What needs to be done
The output should contain the listing word for word and no pictures.

Dataset excerpts
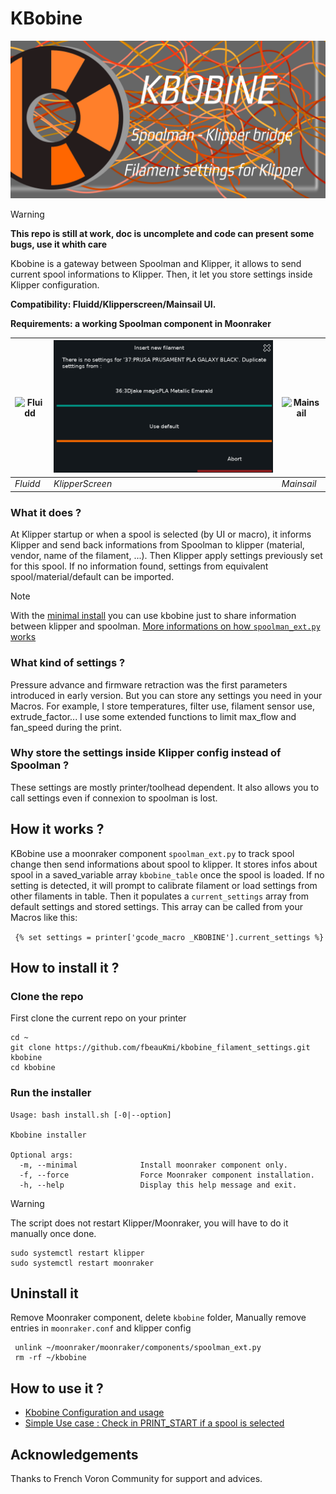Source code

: # KBobine 

![KBobine](./images/kbobine_social.png)

>[!WARNING] 
**This repo is still at work, doc is uncomplete and code can present some
bugs, use it whith care**

Kbobine is a gateway between Spoolman and Klipper, it allows to send current spool
informations to Klipper. 
Then, it let you store settings inside Klipper
configuration.

**Compatibility: Fluidd/Klipperscreen/Mainsail UI.**

**Requirements: a working Spoolman component in Moonraker**

| ![Fluidd](images/fluidd.png) | ![alt text](images/klipperscreen.png) | ![Mainsail](images/mainsail.png) |
| ---------------------------- | ------------------------------------- | -------------------------------- |
| _Fluidd_                      | _KlipperScreen_                       | _Mainsail_                       |

### What it does ?
At Klipper startup or when a spool is selected (by UI or macro), it informs 
Klipper and send back informations from Spoolman to klipper (material, vendor,
name of the filament, ...).
Then Klipper apply settings previously set for this spool. If no information 
found, settings from equivalent spool/material/default can be imported.

> [!NOTE] 
> With the [minimal install](#run-the-installer) you can use kbobine just to share information between klipper and spoolman. [More informations on how ``spoolman_ext.py`` works](./spoolman_ext.md)

### What kind of settings ?
Pressure advance and firmware retraction was the first parameters introduced in 
early version. But you can store any settings you need in your Macros.
For example, I store temperatures, filter use, filament sensor use, extrude_factor...
I use some extended functions to limit max_flow and fan_speed during the print.  

### Why store the settings inside Klipper config instead of Spoolman ?
These settings are mostly printer/toolhead dependent. It also allows you to
call settings even if connexion to spoolman is lost.

## How it works ?
KBobine use a moonraker component ``spoolman_ext.py`` to track spool change then send informations about spool to klipper.
It stores infos about spool in a saved_variable array ``kbobine_table`` once the spool is loaded. If no setting is detected, it will prompt to calibrate filament or load settings from other filaments in table.
Then it populates a ``current_settings`` array from default settings and stored settings. This array can be called from your Macros like this:

```  {% set settings = printer['gcode_macro _KBOBINE'].current_settings %} ```

## How to install it ?

### Clone the repo
First clone the current repo on your printer
```
cd ~
git clone https://github.com/fbeauKmi/kbobine_filament_settings.git kbobine
cd kbobine
```

### Run the installer 
```
Usage: bash install.sh [-0|--option]

Kbobine installer

Optional args:
  -m, --minimal              Install moonraker component only.
  -f, --force                Force Moonraker component installation.
  -h, --help                 Display this help message and exit.
```

>[!WARNING]
>The script does not restart Klipper/Moonraker, you will have to do it manually once done. 
>```
>sudo systemctl restart klipper
>sudo systemctl restart moonraker
>```

## Uninstall it
Remove Moonraker component, delete ``kbobine`` folder, Manually remove entries in ``moonraker.conf`` and klipper config
```
 unlink ~/moonraker/moonraker/components/spoolman_ext.py
 rm -rf ~/kbobine
 ```

## How to use it ?

- [Kbobine Configuration and usage](./kbobine_macros.md)
- [Simple Use case : Check in PRINT_START if a spool is selected](./spoolman_ext.md#simple-use-case-check-in-print_start-if-a-spool-is-selected)

## Acknowledgements
Thanks to French Voron Community for support and advices.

Written solution
Source code

: # KBobine 

![KBobine](./images/kbobine_social.png)

>[!WARNING] 
**This repo is still at work, doc is uncomplete and code can present some
bugs, use it whith care**

Kbobine is a gateway between Spoolman and Klipper, it allows to send current spool
informations to Klipper. 
Then, it let you store settings inside Klipper
configuration.

**Compatibility: Fluidd/Klipperscreen/Mainsail UI.**

**Requirements: a working Spoolman component in Moonraker**

| ![Fluidd](images/fluidd.png) | ![alt text](images/klipperscreen.png) | ![Mainsail](images/mainsail.png) |
| ---------------------------- | ------------------------------------- | -------------------------------- |
| _Fluidd_                      | _KlipperScreen_                       | _Mainsail_                       |

### What it does ?
At Klipper startup or when a spool is selected (by UI or macro), it informs 
Klipper and send back informations from Spoolman to klipper (material, vendor,
name of the filament, ...).
Then Klipper apply settings previously set for this spool. If no information 
found, settings from equivalent spool/material/default can be imported.

> [!NOTE] 
> With the [minimal install](#run-the-installer) you can use kbobine just to share information between klipper and spoolman. [More informations on how ``spoolman_ext.py`` works](./spoolman_ext.md)

### What kind of settings ?
Pressure advance and firmware retraction was the first parameters introduced in 
early version. But you can store any settings you need in your Macros.
For example, I store temperatures, filter use, filament sensor use, extrude_factor...
I use some extended functions to limit max_flow and fan_speed during the print.  

### Why store the settings inside Klipper config instead of Spoolman ?
These settings are mostly printer/toolhead dependent. It also allows you to
call settings even if connexion to spoolman is lost.

## How it works ?
KBobine use a moonraker component ``spoolman_ext.py`` to track spool change then send informations about spool to klipper.
It stores infos about spool in a saved_variable array ``kbobine_table`` once the spool is loaded. If no setting is detected, it will prompt to calibrate filament or load settings from other filaments in table.
Then it populates a ``current_settings`` array from default settings and stored settings. This array can be called from your Macros like this:

```  {% set settings = printer['gcode_macro _KBOBINE'].current_settings %} ```

## How to install it ?

### Clone the repo
First clone the current repo on your printer
```
cd ~
git clone https://github.com/fbeauKmi/kbobine_filament_settings.git kbobine
cd kbobine
```

### Run the installer 
```
Usage: bash install.sh [-0|--option]

Kbobine installer

Optional args:
  -m, --minimal              Install moonraker component only.
  -f, --force                Force Moonraker component installation.
  -h, --help                 Display this help message and exit.
```

>[!WARNING]
>The script does not restart Klipper/Moonraker, you will have to do it manually once done. 
>```
>sudo systemctl restart klipper
>sudo systemctl restart moonraker
>```

## Uninstall it
Remove Moonraker component, delete ``kbobine`` folder, Manually remove entries in ``moonraker.conf`` and klipper config
```
 unlink ~/moonraker/moonraker/components/spoolman_ext.py
 rm -rf ~/kbobine
 ```

## How to use it ?

- [Kbobine Configuration and usage](./kbobine_macros.md)
- [Simple Use case : Check in PRINT_START if a spool is selected](./spoolman_ext.md#simple-use-case-check-in-print_start-if-a-spool-is-selected)

## Acknowledgements
Thanks to French Voron Community for support and advices.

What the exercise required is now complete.